Essentially, hemoglobin develops a hunger for oxygen molecules. When the blood is carried into the lungs, the proteins, which contain iron atoms, attract whatever oxygen is available. This oxygenated blood then travels throughout the entire bloodstream, releasing oxygen into the muscles and organs. The spent red blood cells are transferred to the gastrointestinal system for disposal and new red blood cells take their place in the bloodstream.
This ongoing system of hemoglobin proteins obtaining oxygen from the lungs and delivering it to the cells is based on ideal conditions, however. Sometimes the alpha or beta proteins produced by the genetic code are not perfectly formed, as in the case of sickle cell anemia. One of the components is shaped like a sickle, causing an imperfect bond to form.
Anemia means that the red blood cells lack sufficient levels of iron. Without an iron atom, the damaged hemoglobin pigment cannot attract oxygen in the lungs very effectively, if at all. The result can be a slow wasting process leading to complete body dysfunction.
Hemoglobin can also be compromised by blood conditions such as diabetes or cancer. Many standard blood tests included a general check of hemoglobin levels. The amount of glucose in the bloodstream may vary from hour to hour, but an examination of this component often provides a more accurate reading for diabetics.

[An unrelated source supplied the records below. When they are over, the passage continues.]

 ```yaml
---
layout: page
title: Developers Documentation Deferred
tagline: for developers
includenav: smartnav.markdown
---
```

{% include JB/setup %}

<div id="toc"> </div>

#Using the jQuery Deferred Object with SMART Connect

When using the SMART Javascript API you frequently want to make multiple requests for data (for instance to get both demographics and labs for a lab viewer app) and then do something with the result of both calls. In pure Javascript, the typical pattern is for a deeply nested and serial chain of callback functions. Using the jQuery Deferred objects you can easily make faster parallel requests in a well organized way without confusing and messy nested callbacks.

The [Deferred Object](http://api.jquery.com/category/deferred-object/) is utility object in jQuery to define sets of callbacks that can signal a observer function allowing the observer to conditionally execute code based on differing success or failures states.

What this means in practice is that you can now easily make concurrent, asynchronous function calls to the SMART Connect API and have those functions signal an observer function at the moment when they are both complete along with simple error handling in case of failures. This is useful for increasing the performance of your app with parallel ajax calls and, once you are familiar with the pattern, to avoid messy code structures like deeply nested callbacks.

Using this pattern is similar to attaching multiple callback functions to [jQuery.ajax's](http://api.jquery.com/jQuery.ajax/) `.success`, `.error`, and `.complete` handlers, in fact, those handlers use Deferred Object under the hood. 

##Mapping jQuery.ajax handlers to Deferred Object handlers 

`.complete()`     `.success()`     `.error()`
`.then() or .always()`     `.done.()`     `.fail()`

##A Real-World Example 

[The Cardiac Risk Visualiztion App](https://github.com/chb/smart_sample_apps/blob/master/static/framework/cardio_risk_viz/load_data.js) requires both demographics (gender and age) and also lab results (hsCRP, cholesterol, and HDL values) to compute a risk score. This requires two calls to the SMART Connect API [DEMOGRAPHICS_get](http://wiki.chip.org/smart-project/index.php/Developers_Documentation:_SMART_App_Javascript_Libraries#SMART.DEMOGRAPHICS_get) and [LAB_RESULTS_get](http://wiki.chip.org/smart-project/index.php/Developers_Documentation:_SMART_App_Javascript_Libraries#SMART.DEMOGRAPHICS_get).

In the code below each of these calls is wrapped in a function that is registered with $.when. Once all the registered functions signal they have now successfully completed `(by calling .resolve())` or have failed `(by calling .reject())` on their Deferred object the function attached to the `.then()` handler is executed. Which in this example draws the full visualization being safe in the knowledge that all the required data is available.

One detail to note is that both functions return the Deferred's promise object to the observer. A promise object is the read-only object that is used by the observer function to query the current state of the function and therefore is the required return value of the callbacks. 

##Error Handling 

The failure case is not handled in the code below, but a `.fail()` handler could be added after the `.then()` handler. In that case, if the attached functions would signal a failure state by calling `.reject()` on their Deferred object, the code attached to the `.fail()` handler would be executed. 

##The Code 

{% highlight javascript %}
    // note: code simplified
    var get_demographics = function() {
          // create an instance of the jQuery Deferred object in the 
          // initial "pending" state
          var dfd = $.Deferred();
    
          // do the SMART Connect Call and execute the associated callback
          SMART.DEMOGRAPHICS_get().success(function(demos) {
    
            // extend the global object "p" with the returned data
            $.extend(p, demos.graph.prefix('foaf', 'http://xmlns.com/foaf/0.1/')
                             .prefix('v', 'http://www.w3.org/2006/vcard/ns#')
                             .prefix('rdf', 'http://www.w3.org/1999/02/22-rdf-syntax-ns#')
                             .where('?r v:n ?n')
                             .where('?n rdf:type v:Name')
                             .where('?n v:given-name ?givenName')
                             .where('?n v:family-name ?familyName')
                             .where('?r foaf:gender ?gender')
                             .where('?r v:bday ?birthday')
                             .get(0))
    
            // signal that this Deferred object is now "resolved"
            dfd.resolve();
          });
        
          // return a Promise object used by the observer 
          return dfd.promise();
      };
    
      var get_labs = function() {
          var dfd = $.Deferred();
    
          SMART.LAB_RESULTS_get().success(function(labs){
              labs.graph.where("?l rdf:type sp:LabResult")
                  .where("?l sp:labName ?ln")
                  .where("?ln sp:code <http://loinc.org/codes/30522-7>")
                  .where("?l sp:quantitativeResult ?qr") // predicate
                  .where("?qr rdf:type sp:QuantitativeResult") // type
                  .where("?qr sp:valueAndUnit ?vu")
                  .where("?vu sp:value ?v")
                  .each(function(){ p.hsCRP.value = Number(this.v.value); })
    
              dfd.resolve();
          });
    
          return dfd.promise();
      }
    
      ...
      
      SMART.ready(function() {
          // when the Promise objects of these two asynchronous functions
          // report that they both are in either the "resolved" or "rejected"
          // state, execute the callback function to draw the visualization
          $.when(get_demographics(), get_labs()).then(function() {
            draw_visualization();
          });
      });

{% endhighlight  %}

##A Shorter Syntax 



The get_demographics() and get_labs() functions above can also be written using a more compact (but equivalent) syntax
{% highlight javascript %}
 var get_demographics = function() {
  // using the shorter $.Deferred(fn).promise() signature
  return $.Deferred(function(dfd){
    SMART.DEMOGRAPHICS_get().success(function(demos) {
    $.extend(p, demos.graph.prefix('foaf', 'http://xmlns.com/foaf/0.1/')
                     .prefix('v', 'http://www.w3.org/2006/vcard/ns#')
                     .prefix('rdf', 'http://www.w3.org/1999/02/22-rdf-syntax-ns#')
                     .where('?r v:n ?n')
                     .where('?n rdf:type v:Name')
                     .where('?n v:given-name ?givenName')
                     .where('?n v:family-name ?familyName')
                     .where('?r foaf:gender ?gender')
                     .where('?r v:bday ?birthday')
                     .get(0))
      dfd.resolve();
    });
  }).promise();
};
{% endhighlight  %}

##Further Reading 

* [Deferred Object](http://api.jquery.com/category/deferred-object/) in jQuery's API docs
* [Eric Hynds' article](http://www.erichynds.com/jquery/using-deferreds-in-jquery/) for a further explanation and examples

Another difficulty with hemoglobin is its affinity for gases other than oxygen. It is 200 times more attracted to carbon monoxide than oxygen, for example. This means that someone breathing in carbon monoxide from automobile exhaust could be replacing the oxygen in their lungs with a poison. If enough hemoglobin is exposed to carbon monoxide, the result could be the same as asphyxiation. Cigarette smokers who regularly breath in carbon monoxide could compromise as much as 20% of their total lung oxygen supply.
This attraction to other gases can actually be beneficial under controlled circumstances. It is also attracted to gases used during anesthesia proceedings before surgery. The nitrous oxide or other breathable anesthetic is carried into the brain through the hemoglobin, which allows the surgical team to control the patient's level of consciousness. As oxygen is reintroduced into the patient's lungs, the pigment refreshes itself and the other gases become waste products.